ONE MORE QUOTATION FOR THE DAY
“'grand strategy,' I think I know what it means, but more important I think I know what it is not……….it is NOT training someone with some 'methodology,' it is not 'war games' on machines or otherwise………it is really thinking
about your vital goals and values, all real options and all consequences and not least second and third order and beyond consequences, and getting your facts right, having a moral universe, and knowing the art of the possible and the impossible. The rest is crap!"
--Harry C. Blaney III, Senior Fellow Center for International Policy, via email; image from
AND YET ONE MORE QUOTATION FOR THE DAY
"Sharing their feelings is what U.S. diplomats now think is necessary to convey real engagement and sincerity: I’m so upset, my heart is exploding and will soon deposit clumps of tissue all over your unmarked uniform.
They should cut it out. They should also stop tweeting their emotional reactions to events. They’re diplomats. They’re supposed to be grownups. They’re supposed to be mature.
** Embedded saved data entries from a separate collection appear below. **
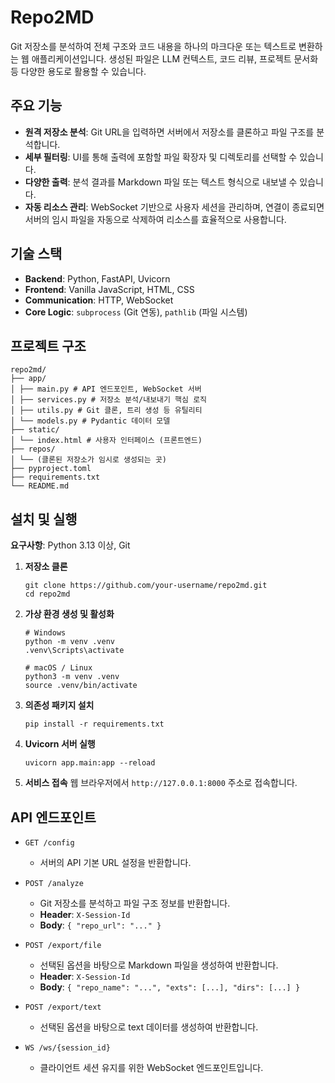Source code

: # Repo2MD

Git 저장소를 분석하여 전체 구조와 코드 내용을 하나의 마크다운 또는 텍스트로 변환하는 웹 애플리케이션입니다. 생성된 파일은 LLM 컨텍스트, 코드 리뷰, 프로젝트 문서화 등 다양한 용도로 활용할 수 있습니다.

## 주요 기능

- **원격 저장소 분석**: Git URL을 입력하면 서버에서 저장소를 클론하고 파일 구조를 분석합니다.
- **세부 필터링**: UI를 통해 출력에 포함할 파일 확장자 및 디렉토리를 선택할 수 있습니다.
- **다양한 출력**: 분석 결과를 Markdown 파일 또는 텍스트 형식으로 내보낼 수 있습니다.
- **자동 리소스 관리**: WebSocket 기반으로 사용자 세션을 관리하며, 연결이 종료되면 서버의 임시 파일을 자동으로 삭제하여 리소스를 효율적으로 사용합니다.

## 기술 스택

- **Backend**: Python, FastAPI, Uvicorn
- **Frontend**: Vanilla JavaScript, HTML, CSS
- **Communication**: HTTP, WebSocket
- **Core Logic**: `subprocess` (Git 연동), `pathlib` (파일 시스템)

## 프로젝트 구조
```
repo2md/
├── app/
│ ├── main.py # API 엔드포인트, WebSocket 서버
│ ├── services.py # 저장소 분석/내보내기 핵심 로직
│ ├── utils.py # Git 클론, 트리 생성 등 유틸리티
│ └── models.py # Pydantic 데이터 모델
├── static/
│ └── index.html # 사용자 인터페이스 (프론트엔드)
├── repos/
│ └── (클론된 저장소가 임시로 생성되는 곳)
├── pyproject.toml
├── requirements.txt
└── README.md
```

## 설치 및 실행

**요구사항**: Python 3.13 이상, Git

1.  **저장소 클론**
    ```
    git clone https://github.com/your-username/repo2md.git
    cd repo2md
    ```

2.  **가상 환경 생성 및 활성화**
    ```
    # Windows
    python -m venv .venv
    .venv\Scripts\activate

    # macOS / Linux
    python3 -m venv .venv
    source .venv/bin/activate
    ```

3.  **의존성 패키지 설치**
    ```
    pip install -r requirements.txt
    ```

4.  **Uvicorn 서버 실행**
    ```
    uvicorn app.main:app --reload
    ```

5.  **서비스 접속**
    웹 브라우저에서 `http://127.0.0.1:8000` 주소로 접속합니다.

## API 엔드포인트

- `GET /config`
  - 서버의 API 기본 URL 설정을 반환합니다.

- `POST /analyze`
  - Git 저장소를 분석하고 파일 구조 정보를 반환합니다.
  - **Header**: `X-Session-Id`
  - **Body**: `{ "repo_url": "..." }`

- `POST /export/file`
  - 선택된 옵션을 바탕으로 Markdown 파일을 생성하여 반환합니다.
  - **Header**: `X-Session-Id`
  - **Body**: `{ "repo_name": "...", "exts": [...], "dirs": [...] }`

- `POST /export/text`
  - 선택된 옵션을 바탕으로 text 데이터를 생성하여 반환합니다.

- `WS /ws/{session_id}`
  - 클라이언트 세션 유지를 위한 WebSocket 엔드포인트입니다.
I suspect they do it because they believe they are talking to an ignorant and emotional world. (It is also possible they do it because they are themselves ignorant and emotional.) But what they do only encourages ignorance and emotionalism. And in any case their audience is the informed and aware, some of whom are capable of critical thinking.
All of this is a reflection of the age of narcissism: My feelings, my emotions—me, me, me. Do they think the world is impressed? Or is the world, full of people who every day use a dozen platforms to share the urgency of their feelings, secretly impressed by intelligence, knowledge and logic? Discuss, but not emotionally."